WORK TO BE COMPLETED :: Pictures must be kept out of the copy. Every entry is to be duplicated exactly.

RECORD SET ::
━━━

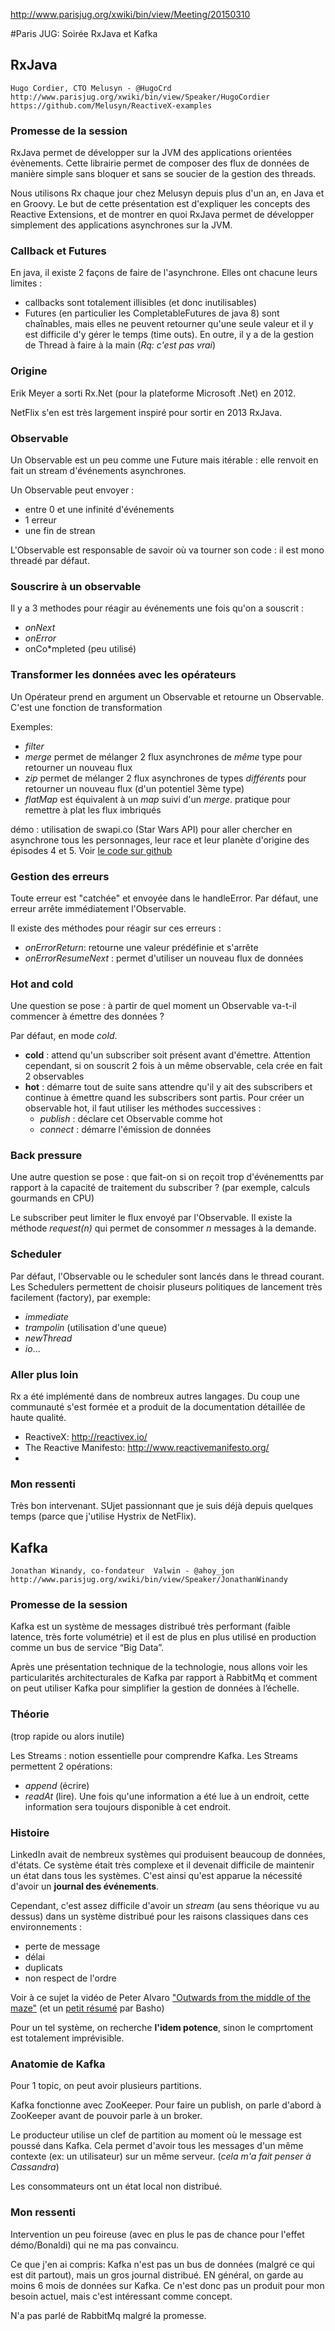 http://www.parisjug.org/xwiki/bin/view/Meeting/20150310

#Paris JUG: Soirée RxJava et Kafka

## RxJava
    Hugo Cordier, CTO Melusyn - @HugoCrd
    http://www.parisjug.org/xwiki/bin/view/Speaker/HugoCordier
    https://github.com/Melusyn/ReactiveX-examples

### Promesse de la session
RxJava permet de développer sur la JVM des applications orientées évènements. Cette librairie permet de composer des flux de données de manière simple sans bloquer et sans se soucier de la gestion des threads.

Nous utilisons Rx chaque jour chez Melusyn depuis plus d'un an, en Java et en Groovy. Le but de cette présentation est d'expliquer les concepts des Reactive Extensions, et de montrer en quoi RxJava permet de développer simplement des applications asynchrones sur la JVM. 

### Callback et Futures
En java, il existe 2 façons de faire de l'asynchrone. Elles ont chacune leurs limites :

- callbacks sont totalement illisibles (et donc inutilisables)
- Futures (en particulier les CompletableFutures de java 8) sont chaînables, mais elles ne peuvent retourner qu'une seule valeur et il y est difficile d'y gérer le temps (time outs). En outre, il y a de la gestion de Thread à faire à la main (*Rq: c'est pas vrai*)

### Origine
Erik Meyer a sorti Rx.Net (pour la plateforme Microsoft .Net) en 2012.

NetFlix s'en est très largement inspiré pour sortir en 2013 RxJava.

### Observable
Un Observable est un peu comme une Future mais itérable : elle renvoit en fait un stream d'événements asynchrones.

Un Observable peut envoyer :

- entre 0 et une infinité d'événements
- 1 erreur
- une fin de strean

L'Observable est responsable de savoir où va tourner son code : il est mono threadé par défaut.

### Souscrire à un observable
Il y a 3 methodes pour réagir au événements une fois qu'on a souscrit :

- *onNext*
- *onError*
- onCo*mpleted (peu utilisé)

### Transformer les données avec les opérateurs
Un Opérateur prend en argument un Observable et retourne un Observable. C'est une fonction de transformation

Exemples: 

- *filter*
- *merge* permet de mélanger 2 flux asynchrones de *même* type pour retourner un nouveau flux
- *zip* permet de mélanger 2 flux asynchrones de types *différents* pour retourner un nouveau flux (d'un potentiel 3ème type)
- *flatMap* est équivalent à un *map* suivi d'un *merge*. pratique pour remettre à plat les flux imbriqués

démo : utilisation de swapi.co (Star Wars API) pour aller chercher en asynchrone tous les personnages, leur race et leur planète d'origine des épisodes 4 et 5.  Voir [le code sur github](https://github.com/Melusyn/ReactiveX-examples/blob/master/src/4.%20Async/C_combining.groovy)

### Gestion des erreurs
Toute erreur est "catchée" et envoyée dans le handleError. Par défaut, une erreur arrête immédiatement l'Observable.

Il existe des méthodes pour réagir sur ces erreurs : 

- *onErrorReturn*: retourne une valeur prédéfinie et s'arrête
- *onErrorResumeNext* : permet d'utiliser un nouveau flux de données

### Hot and cold
Une question se pose : à partir de quel moment un Observable va-t-il commencer à émettre des données ?

Par défaut, en mode *cold*.

- **cold** : attend qu'un subscriber soit présent avant d'émettre. Attention cependant, si on souscrit 2 fois à un même observable, cela crée en fait 2 observables
- **hot** : démarre tout de suite sans attendre qu'il y ait des subscribers et continue à émettre quand les subscribers sont partis. Pour créer un observable hot, il faut utiliser les méthodes successives :
    - *publish* : déclare cet Observable comme hot
    - *connect* : démarre l'émission de données

### Back pressure
Une autre question se pose :  que fait-on si on reçoit trop d'événementts par rapport à la capacité de traitement du subscriber ? (par exemple, calculs gourmands en CPU)

Le subscriber peut limiter le flux envoyé par l'Observable. Il existe la méthode *request(n)* qui permet de consommer *n* messages à la demande.

### Scheduler
Par défaut, l'Observable ou le scheduler sont lancés dans le thread courant. Les Schedulers permettent de choisir pluseurs politiques de lancement très facilement (factory), par exemple: 

- *immediate*
- *trampolin* (utilisation d'une queue)
- *newThread*
- *io*...

### Aller plus loin
Rx a été implémenté dans de nombreux autres langages. Du coup une communauté s'est formée et a produit de la documentation détaillée de haute qualité.

- ReactiveX: http://reactivex.io/
- The Reactive Manifesto: http://www.reactivemanifesto.org/
- 
### Mon ressenti
Très bon intervenant. SUjet passionnant que je suis déjà depuis quelques temps (parce que j'utilise Hystrix de NetFlix).

## Kafka
    Jonathan Winandy, co-­fondateur  Valwin - @ahoy_jon
    http://www.parisjug.org/xwiki/bin/view/Speaker/JonathanWinandy

### Promesse de la session
Kafka est un système de messages distribué très performant (faible latence, très forte volumétrie) et il est de plus en plus utilisé en production comme un bus de service “Big Data”.

Après une présentation technique de la technologie, nous allons voir les particularités architecturales de Kafka par rapport à RabbitMq et comment on peut utiliser Kafka pour simplifier la gestion de données à l’échelle. 

### Théorie
(trop rapide ou alors inutile)

Les Streams : notion essentielle pour comprendre Kafka. Les Streams permettent 2 opérations: 

- *append* (écrire)
- *readAt* (lire). Une fois qu'une information a été lue à un endroit, cette information sera toujours disponible à cet endroit.

### Histoire
LinkedIn avait de nembreux systèmes qui produisent beaucoup de données, d'états. Ce système était très complexe et il devenait difficile de maintenir un état dans tous les systèmes. C'est ainsi qu'est apparue la nécessité d'avoir un **journal des événements**.

Cependant, c'est assez difficile d'avoir un *stream* (au sens théorique vu au dessus) dans un système distribué pour les raisons classiques dans ces environnements :

- perte de message
- délai
- duplicats
- non respect de l'ordre

Voir à ce sujet la vidéo de Peter Alvaro ["Outwards from the middle of the maze"](https://www.youtube.com/watch?v=ggCffvKEJmQ&list=PL9Jh2HsAWHxLco7V1SjU9hUzP53CBZOYO) (et un [petit résumé](http://basho.com/peter-alvaro-outwards-from-the-middle-of-the-maze/) par Basho)

Pour un tel système, on recherche **l'idem potence**, sinon le comprtoment est totalement imprévisible.

### Anatomie de Kafka
Pour 1 topic, on peut avoir plusieurs partitions.

Kafka fonctionne avec ZooKeeper. Pour faire un publish, on parle d'abord à ZooKeeper avant de pouvoir parle à un broker.

Le producteur utilise un clef de partition au moment où le message est poussé dans Kafka. Cela permet d'avoir tous les messages d'un même contexte (ex: un utilisateur) sur un même serveur. (*cela m'a fait penser à Cassandra*)

Les consommateurs ont un état local non distribué.

### Mon ressenti
Intervention un peu foireuse (avec en plus le pas de chance pour l'effet démo/Bonaldi) qui ne ma pas convaincu.

Ce que j'en ai compris: Kafka n'est pas un bus de données (malgré ce qui est dit partout), mais un gros journal distribué. EN général, on garde au moins 6 mois de données sur Kafka. Ce n'est donc pas un produit pour mon besoin actuel, mais c'est intéressant comme concept.

N'a pas parlé de RabbitMq malgré la promesse.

━━━

SOLUTION FOR THIS EXERCISE ::
 http://www.parisjug.org/xwiki/bin/view/Meeting/20150310

#Paris JUG: Soirée RxJava et Kafka

## RxJava
    Hugo Cordier, CTO Melusyn - @HugoCrd
    http://www.parisjug.org/xwiki/bin/view/Speaker/HugoCordier
    https://github.com/Melusyn/ReactiveX-examples

### Promesse de la session
RxJava permet de développer sur la JVM des applications orientées évènements. Cette librairie permet de composer des flux de données de manière simple sans bloquer et sans se soucier de la gestion des threads.

Nous utilisons Rx chaque jour chez Melusyn depuis plus d'un an, en Java et en Groovy. Le but de cette présentation est d'expliquer les concepts des Reactive Extensions, et de montrer en quoi RxJava permet de développer simplement des applications asynchrones sur la JVM. 

### Callback et Futures
En java, il existe 2 façons de faire de l'asynchrone. Elles ont chacune leurs limites :

- callbacks sont totalement illisibles (et donc inutilisables)
- Futures (en particulier les CompletableFutures de java 8) sont chaînables, mais elles ne peuvent retourner qu'une seule valeur et il y est difficile d'y gérer le temps (time outs). En outre, il y a de la gestion de Thread à faire à la main (*Rq: c'est pas vrai*)

### Origine
Erik Meyer a sorti Rx.Net (pour la plateforme Microsoft .Net) en 2012.

NetFlix s'en est très largement inspiré pour sortir en 2013 RxJava.

### Observable
Un Observable est un peu comme une Future mais itérable : elle renvoit en fait un stream d'événements asynchrones.

Un Observable peut envoyer :

- entre 0 et une infinité d'événements
- 1 erreur
- une fin de strean

L'Observable est responsable de savoir où va tourner son code : il est mono threadé par défaut.

### Souscrire à un observable
Il y a 3 methodes pour réagir au événements une fois qu'on a souscrit :

- *onNext*
- *onError*
- onCo*mpleted (peu utilisé)

### Transformer les données avec les opérateurs
Un Opérateur prend en argument un Observable et retourne un Observable. C'est une fonction de transformation

Exemples: 

- *filter*
- *merge* permet de mélanger 2 flux asynchrones de *même* type pour retourner un nouveau flux
- *zip* permet de mélanger 2 flux asynchrones de types *différents* pour retourner un nouveau flux (d'un potentiel 3ème type)
- *flatMap* est équivalent à un *map* suivi d'un *merge*. pratique pour remettre à plat les flux imbriqués

démo : utilisation de swapi.co (Star Wars API) pour aller chercher en asynchrone tous les personnages, leur race et leur planète d'origine des épisodes 4 et 5.  Voir [le code sur github](https://github.com/Melusyn/ReactiveX-examples/blob/master/src/4.%20Async/C_combining.groovy)

### Gestion des erreurs
Toute erreur est "catchée" et envoyée dans le handleError. Par défaut, une erreur arrête immédiatement l'Observable.

Il existe des méthodes pour réagir sur ces erreurs : 

- *onErrorReturn*: retourne une valeur prédéfinie et s'arrête
- *onErrorResumeNext* : permet d'utiliser un nouveau flux de données

### Hot and cold
Une question se pose : à partir de quel moment un Observable va-t-il commencer à émettre des données ?

Par défaut, en mode *cold*.

- **cold** : attend qu'un subscriber soit présent avant d'émettre. Attention cependant, si on souscrit 2 fois à un même observable, cela crée en fait 2 observables
- **hot** : démarre tout de suite sans attendre qu'il y ait des subscribers et continue à émettre quand les subscribers sont partis. Pour créer un observable hot, il faut utiliser les méthodes successives :
    - *publish* : déclare cet Observable comme hot
    - *connect* : démarre l'émission de données

### Back pressure
Une autre question se pose :  que fait-on si on reçoit trop d'événementts par rapport à la capacité de traitement du subscriber ? (par exemple, calculs gourmands en CPU)

Le subscriber peut limiter le flux envoyé par l'Observable. Il existe la méthode *request(n)* qui permet de consommer *n* messages à la demande.

### Scheduler
Par défaut, l'Observable ou le scheduler sont lancés dans le thread courant. Les Schedulers permettent de choisir pluseurs politiques de lancement très facilement (factory), par exemple: 

- *immediate*
- *trampolin* (utilisation d'une queue)
- *newThread*
- *io*...

### Aller plus loin
Rx a été implémenté dans de nombreux autres langages. Du coup une communauté s'est formée et a produit de la documentation détaillée de haute qualité.

- ReactiveX: http://reactivex.io/
- The Reactive Manifesto: http://www.reactivemanifesto.org/
- 
### Mon ressenti
Très bon intervenant. SUjet passionnant que je suis déjà depuis quelques temps (parce que j'utilise Hystrix de NetFlix).

## Kafka
    Jonathan Winandy, co-­fondateur  Valwin - @ahoy_jon
    http://www.parisjug.org/xwiki/bin/view/Speaker/JonathanWinandy

### Promesse de la session
Kafka est un système de messages distribué très performant (faible latence, très forte volumétrie) et il est de plus en plus utilisé en production comme un bus de service “Big Data”.

Après une présentation technique de la technologie, nous allons voir les particularités architecturales de Kafka par rapport à RabbitMq et comment on peut utiliser Kafka pour simplifier la gestion de données à l’échelle. 

### Théorie
(trop rapide ou alors inutile)

Les Streams : notion essentielle pour comprendre Kafka. Les Streams permettent 2 opérations: 

- *append* (écrire)
- *readAt* (lire). Une fois qu'une information a été lue à un endroit, cette information sera toujours disponible à cet endroit.

### Histoire
LinkedIn avait de nembreux systèmes qui produisent beaucoup de données, d'états. Ce système était très complexe et il devenait difficile de maintenir un état dans tous les systèmes. C'est ainsi qu'est apparue la nécessité d'avoir un **journal des événements**.

Cependant, c'est assez difficile d'avoir un *stream* (au sens théorique vu au dessus) dans un système distribué pour les raisons classiques dans ces environnements :

- perte de message
- délai
- duplicats
- non respect de l'ordre

Voir à ce sujet la vidéo de Peter Alvaro ["Outwards from the middle of the maze"](https://www.youtube.com/watch?v=ggCffvKEJmQ&list=PL9Jh2HsAWHxLco7V1SjU9hUzP53CBZOYO) (et un [petit résumé](http://basho.com/peter-alvaro-outwards-from-the-middle-of-the-maze/) par Basho)

Pour un tel système, on recherche **l'idem potence**, sinon le comprtoment est totalement imprévisible.

### Anatomie de Kafka
Pour 1 topic, on peut avoir plusieurs partitions.

Kafka fonctionne avec ZooKeeper. Pour faire un publish, on parle d'abord à ZooKeeper avant de pouvoir parle à un broker.

Le producteur utilise un clef de partition au moment où le message est poussé dans Kafka. Cela permet d'avoir tous les messages d'un même contexte (ex: un utilisateur) sur un même serveur. (*cela m'a fait penser à Cassandra*)

Les consommateurs ont un état local non distribué.

### Mon ressenti
Intervention un peu foireuse (avec en plus le pas de chance pour l'effet démo/Bonaldi) qui ne ma pas convaincu.

Ce que j'en ai compris: Kafka n'est pas un bus de données (malgré ce qui est dit partout), mais un gros journal distribué. EN général, on garde au moins 6 mois de données sur Kafka. Ce n'est donc pas un produit pour mon besoin actuel, mais c'est intéressant comme concept.

N'a pas parlé de RabbitMq malgré la promesse.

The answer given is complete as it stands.